Global-health experts are often a glum lot, but a few billion dollars should be enough to perk anybody up. Over the past decade the Global Alliance for Vaccines and Immunization (GAVI), founded with the help of the Bill and Melinda Gates Foundation, has become the world’s main advocate of immunization. Last year Mr Gates announced a new “decade of vaccines”. But it seemed unclear whether the vast sums needed to pay for it would really be available; GAVI said it needed $3.7 billion between now and 2015 for new vaccines, mainly to prevent pneumonia and diarrhoea, the biggest killers of young children. On June 13th, at a conference in London, the group got its wish, and more, with donors pledging $4.3 billion to help immunise 250m children.
If they come through with the money, the world may be indeed on the verge of a vaccine boom. Drug firms have been researching vaccines for everything from addiction to cancer. As important, the past decade has seen changes in how vaccines are developed, financed and delivered—solving, at least partially, the conundrum of the vaccine market: poor regions have ample demand for vaccines but little ability to pay for them. As a result, immunisation rates in the poor world have soared.

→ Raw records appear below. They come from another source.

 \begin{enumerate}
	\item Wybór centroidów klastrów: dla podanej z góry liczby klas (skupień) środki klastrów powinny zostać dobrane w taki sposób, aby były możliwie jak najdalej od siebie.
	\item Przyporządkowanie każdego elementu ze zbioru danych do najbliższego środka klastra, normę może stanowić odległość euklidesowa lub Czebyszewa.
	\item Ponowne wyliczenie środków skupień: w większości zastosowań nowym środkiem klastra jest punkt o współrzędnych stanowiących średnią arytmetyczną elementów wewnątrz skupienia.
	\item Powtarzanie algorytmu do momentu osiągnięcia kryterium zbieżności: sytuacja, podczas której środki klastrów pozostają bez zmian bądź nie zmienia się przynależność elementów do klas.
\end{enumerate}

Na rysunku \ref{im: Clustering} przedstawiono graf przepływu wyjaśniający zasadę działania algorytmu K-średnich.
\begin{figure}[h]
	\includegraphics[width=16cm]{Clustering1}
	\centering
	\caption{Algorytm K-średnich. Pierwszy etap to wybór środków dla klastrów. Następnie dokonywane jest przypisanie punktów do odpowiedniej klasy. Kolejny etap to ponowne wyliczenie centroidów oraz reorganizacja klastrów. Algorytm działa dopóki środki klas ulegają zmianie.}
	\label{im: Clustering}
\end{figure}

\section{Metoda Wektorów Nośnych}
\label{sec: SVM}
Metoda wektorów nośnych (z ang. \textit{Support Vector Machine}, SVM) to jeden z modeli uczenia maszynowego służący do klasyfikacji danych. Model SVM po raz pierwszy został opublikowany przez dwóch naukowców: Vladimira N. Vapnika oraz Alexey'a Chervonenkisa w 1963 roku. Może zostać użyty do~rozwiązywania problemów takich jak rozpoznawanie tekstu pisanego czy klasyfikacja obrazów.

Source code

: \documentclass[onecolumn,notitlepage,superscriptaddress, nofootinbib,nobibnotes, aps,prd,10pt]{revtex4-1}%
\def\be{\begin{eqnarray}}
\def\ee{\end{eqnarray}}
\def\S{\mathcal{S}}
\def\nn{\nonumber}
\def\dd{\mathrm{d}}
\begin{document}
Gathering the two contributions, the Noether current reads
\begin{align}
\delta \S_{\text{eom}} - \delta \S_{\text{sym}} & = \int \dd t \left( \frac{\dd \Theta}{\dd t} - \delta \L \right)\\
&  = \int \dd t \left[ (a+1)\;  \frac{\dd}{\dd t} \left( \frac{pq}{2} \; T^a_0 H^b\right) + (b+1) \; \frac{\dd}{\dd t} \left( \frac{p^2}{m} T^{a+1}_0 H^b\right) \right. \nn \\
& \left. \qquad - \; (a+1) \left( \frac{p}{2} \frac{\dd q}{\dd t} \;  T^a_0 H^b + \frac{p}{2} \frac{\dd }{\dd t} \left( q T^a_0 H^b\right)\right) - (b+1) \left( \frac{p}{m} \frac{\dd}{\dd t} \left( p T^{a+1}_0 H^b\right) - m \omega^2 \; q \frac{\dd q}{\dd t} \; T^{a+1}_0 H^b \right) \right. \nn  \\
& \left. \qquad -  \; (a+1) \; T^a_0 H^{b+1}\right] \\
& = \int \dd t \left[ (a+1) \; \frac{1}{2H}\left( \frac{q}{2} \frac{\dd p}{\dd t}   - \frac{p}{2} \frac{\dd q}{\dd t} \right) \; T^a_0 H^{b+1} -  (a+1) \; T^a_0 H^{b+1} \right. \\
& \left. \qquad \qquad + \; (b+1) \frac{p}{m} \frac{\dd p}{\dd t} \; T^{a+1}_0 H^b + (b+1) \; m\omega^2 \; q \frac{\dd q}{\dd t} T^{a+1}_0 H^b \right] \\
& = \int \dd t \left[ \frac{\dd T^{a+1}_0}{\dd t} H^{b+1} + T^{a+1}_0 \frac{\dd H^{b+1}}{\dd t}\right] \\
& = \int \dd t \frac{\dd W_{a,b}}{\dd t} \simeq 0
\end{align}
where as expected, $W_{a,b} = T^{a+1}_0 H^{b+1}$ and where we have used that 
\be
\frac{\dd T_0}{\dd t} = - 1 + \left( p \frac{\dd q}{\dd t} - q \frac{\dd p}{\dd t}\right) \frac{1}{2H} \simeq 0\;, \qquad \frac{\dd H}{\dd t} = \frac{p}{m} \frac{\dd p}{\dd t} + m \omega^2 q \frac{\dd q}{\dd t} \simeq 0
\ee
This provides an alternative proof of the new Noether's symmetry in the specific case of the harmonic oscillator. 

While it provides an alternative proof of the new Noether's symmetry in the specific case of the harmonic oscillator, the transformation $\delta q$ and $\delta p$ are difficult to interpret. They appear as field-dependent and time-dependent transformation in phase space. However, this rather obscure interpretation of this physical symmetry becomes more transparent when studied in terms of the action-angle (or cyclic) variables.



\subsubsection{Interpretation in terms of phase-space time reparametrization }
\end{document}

One reason for this success is increased competition among manufacturers, largely thanks to vaccine-makers in emerging markets. The Serum Institute of India, for instance, says that its vaccines now immunise half the world’s children. Another is GAVI itself. Before its creation, UNICEF offered short-term tenders for vaccines. By contrast, GAVI has insisted on higher volumes and long-term contracts to attract manufacturers and drive down prices. The alliance has had particular success with the hepatitis B vaccine. From 2000 to 2010 GAVI’s support led to the immunisation of 267m children, according to the World Health Organization (WHO).